• **About this exercise**
Given the records below, pull every line with the word "greater" into the answer.
=== Begin Enclosure ===
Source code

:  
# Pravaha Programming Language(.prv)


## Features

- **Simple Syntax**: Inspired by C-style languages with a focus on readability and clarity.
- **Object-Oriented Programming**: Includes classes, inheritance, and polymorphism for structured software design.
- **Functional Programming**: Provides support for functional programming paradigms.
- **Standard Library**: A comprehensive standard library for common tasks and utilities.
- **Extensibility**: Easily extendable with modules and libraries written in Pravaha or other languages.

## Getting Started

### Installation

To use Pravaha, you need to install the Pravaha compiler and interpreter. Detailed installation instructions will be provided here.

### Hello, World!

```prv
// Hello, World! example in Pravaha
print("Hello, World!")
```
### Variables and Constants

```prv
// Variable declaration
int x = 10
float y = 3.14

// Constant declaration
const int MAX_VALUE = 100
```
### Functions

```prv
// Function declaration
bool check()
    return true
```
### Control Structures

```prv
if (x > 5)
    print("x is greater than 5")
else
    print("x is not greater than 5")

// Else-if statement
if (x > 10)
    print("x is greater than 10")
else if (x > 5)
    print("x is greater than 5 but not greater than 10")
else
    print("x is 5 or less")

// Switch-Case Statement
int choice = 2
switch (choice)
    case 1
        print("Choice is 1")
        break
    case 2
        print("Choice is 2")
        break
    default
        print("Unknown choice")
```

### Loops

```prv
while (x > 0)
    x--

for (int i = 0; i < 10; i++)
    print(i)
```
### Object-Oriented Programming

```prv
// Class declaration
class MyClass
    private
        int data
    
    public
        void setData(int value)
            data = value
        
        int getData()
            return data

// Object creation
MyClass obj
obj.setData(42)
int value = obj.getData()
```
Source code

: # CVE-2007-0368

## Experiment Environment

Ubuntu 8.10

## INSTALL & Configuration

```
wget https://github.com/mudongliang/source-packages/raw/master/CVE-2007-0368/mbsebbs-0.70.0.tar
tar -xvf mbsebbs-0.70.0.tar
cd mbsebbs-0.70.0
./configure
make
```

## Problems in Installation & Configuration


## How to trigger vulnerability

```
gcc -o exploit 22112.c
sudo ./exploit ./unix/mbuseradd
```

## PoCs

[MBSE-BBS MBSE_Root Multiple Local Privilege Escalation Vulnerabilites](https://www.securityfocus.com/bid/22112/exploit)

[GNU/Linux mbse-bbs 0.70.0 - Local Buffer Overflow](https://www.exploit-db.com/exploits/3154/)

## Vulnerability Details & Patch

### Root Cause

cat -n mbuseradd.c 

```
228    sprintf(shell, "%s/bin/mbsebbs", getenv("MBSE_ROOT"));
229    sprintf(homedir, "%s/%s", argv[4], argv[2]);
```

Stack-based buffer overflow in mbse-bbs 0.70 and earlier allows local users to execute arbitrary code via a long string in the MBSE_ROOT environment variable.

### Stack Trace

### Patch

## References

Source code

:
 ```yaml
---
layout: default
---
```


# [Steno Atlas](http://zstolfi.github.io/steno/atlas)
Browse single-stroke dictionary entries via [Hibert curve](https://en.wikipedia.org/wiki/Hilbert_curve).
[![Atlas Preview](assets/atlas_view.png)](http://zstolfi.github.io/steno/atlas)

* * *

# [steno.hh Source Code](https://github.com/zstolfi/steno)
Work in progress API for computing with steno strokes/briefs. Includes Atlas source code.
=== End Enclosure ===
• **Response to this exercise**
    print("x is greater than 5")
    print("x is not greater than 5")
    print("x is greater than 10")
    print("x is greater than 5 but not greater than 10")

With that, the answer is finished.